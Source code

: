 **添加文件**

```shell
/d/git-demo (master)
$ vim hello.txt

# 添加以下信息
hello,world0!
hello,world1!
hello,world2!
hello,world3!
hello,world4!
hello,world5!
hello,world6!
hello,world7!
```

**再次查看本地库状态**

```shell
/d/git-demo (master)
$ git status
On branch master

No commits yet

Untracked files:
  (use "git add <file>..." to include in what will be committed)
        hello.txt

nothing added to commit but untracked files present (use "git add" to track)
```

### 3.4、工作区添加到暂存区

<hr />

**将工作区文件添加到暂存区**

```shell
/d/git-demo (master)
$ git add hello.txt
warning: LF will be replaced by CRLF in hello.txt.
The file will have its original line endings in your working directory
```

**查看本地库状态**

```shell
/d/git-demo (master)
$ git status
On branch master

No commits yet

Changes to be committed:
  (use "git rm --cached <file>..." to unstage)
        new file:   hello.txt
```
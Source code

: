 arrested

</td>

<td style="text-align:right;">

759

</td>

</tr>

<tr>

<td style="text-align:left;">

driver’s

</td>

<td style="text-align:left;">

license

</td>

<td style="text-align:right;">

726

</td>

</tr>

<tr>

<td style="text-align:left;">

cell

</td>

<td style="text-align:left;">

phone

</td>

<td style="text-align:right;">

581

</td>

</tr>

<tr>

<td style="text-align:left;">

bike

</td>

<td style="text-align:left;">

○ ○ ○ ○

**Required work**
Every line of the entries above that contains the word "will" must be tallied, and the number alone reported.

**Exercise output**
3